The recovery took another 90 hours or so. That was not a fun week.
Non-technically, it was a horrow-show. I worked at the company from 2005/06 to 2012, when I quit after witnessing shameful behaviour towards women, a party-culture that literally lead to rape allegations, and a CEO who looted the company for money and shipped it to tax-havens.
One of the area managers - Kaveh, IIRC - also had a double morale on line with Trump. He was very "don't put your pen in the company ink", and proceeded to get one of his subordinates pregnant.
I remember there was an "anti Meltwater blog" at some point, but I can't find it now. I don't remember the URL either, so I can't look it up on archive.org. However, this site[0] seems to contain copy-pasted stuff from it.
As said, my experiences are 10+ years old, and hopefully things have improved.
Is there no other search database that can be persisted other than Elastic/Lucene/Solr?
I get that there’s little money to be made in these things but it’s surprising. Seems like most full text search are relatively simple plug-ins to existing databases or in memory only.
Yes, there is. We moved from ES to Vespa (vespa.ai) and never looked back. WE got better results, speed and WAY lower maintenance costs. I really don't understand how underrated this project is.
Vespa seems like a great match for Elastic's text and vector search, but not for classic "OLTP"-style queries.
For example, until very recently Vespa did not even have case-sensitive string field matching [1]; doing a strict equality query on a string field was not possible, and the authors did not seem to see why it would be useful. Vespa lacks a lot of this kind of basic search functionality, making it less general-purpose than Elasticsearch.
It's clear that it's a very powerful search engine, though it also feels antiquated in many ways. It's very obvious that it's an ancient project that has been worked on by many different people throughout the years, with no cohesive vision or design, though it does seem like they're slowly cleaning things up. (The documentation used to be much worse, for one.)
Nearly a decade ago (oh god) I converted some overdesigned five node ES mess to https://github.com/mchaput/whoosh. It's (obviously) not the fastest or anything, but it was more than good enough for low-dozens of GBs of mostly static data.
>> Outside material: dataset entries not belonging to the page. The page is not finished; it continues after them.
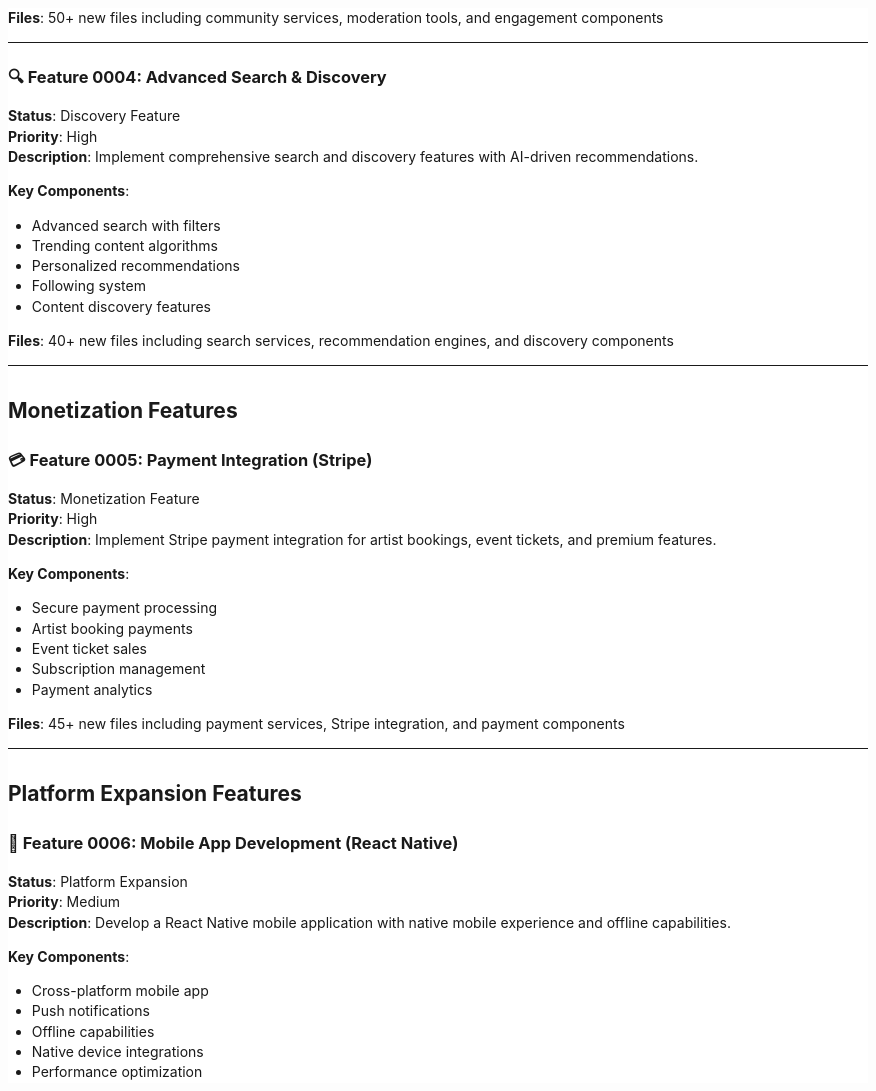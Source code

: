 **Files**: 50+ new files including community services, moderation tools, and engagement components

---

### 🔍 **Feature 0004: Advanced Search & Discovery**
**Status**: Discovery Feature  
**Priority**: High  
**Description**: Implement comprehensive search and discovery features with AI-driven recommendations.

**Key Components**:
- Advanced search with filters
- Trending content algorithms
- Personalized recommendations
- Following system
- Content discovery features

**Files**: 40+ new files including search services, recommendation engines, and discovery components

---

## Monetization Features

### 💳 **Feature 0005: Payment Integration (Stripe)**
**Status**: Monetization Feature  
**Priority**: High  
**Description**: Implement Stripe payment integration for artist bookings, event tickets, and premium features.

**Key Components**:
- Secure payment processing
- Artist booking payments
- Event ticket sales
- Subscription management
- Payment analytics

**Files**: 45+ new files including payment services, Stripe integration, and payment components

---

## Platform Expansion Features

### 📱 **Feature 0006: Mobile App Development (React Native)**
**Status**: Platform Expansion  
**Priority**: Medium  
**Description**: Develop a React Native mobile application with native mobile experience and offline capabilities.

**Key Components**:
- Cross-platform mobile app
- Push notifications
- Offline capabilities
- Native device integrations
- Performance optimization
> In order to control how queries are executed, we have built a plugin which exposes a set of custom query types. We use these query types to provide functionality and performance optimisations not available in stock Elasticsearch. For example, we have implemented wildcards within phrases, with support for executing within SpanNear queries. We optimise “*” to a match-all-query. And a whole lot of other things.
Did you port your the in-house plugins? Seems like a big blocker.
I don't want to spoil the other blog posts but we managed to solve almost all of our custom use cases without modifying elasticsearch itself. We still have one custom plugin but only to enhance functionality, not for performance and stability reasons.
While I fully understand why you run this thing with 300+ nodes as you do, I have to wonder, just for fun - could you actually fit this whole thing on a single large server? Looks like something with 16 TiB RAM and 2 PiB SSD storage is actually a server you could theoretically buy today?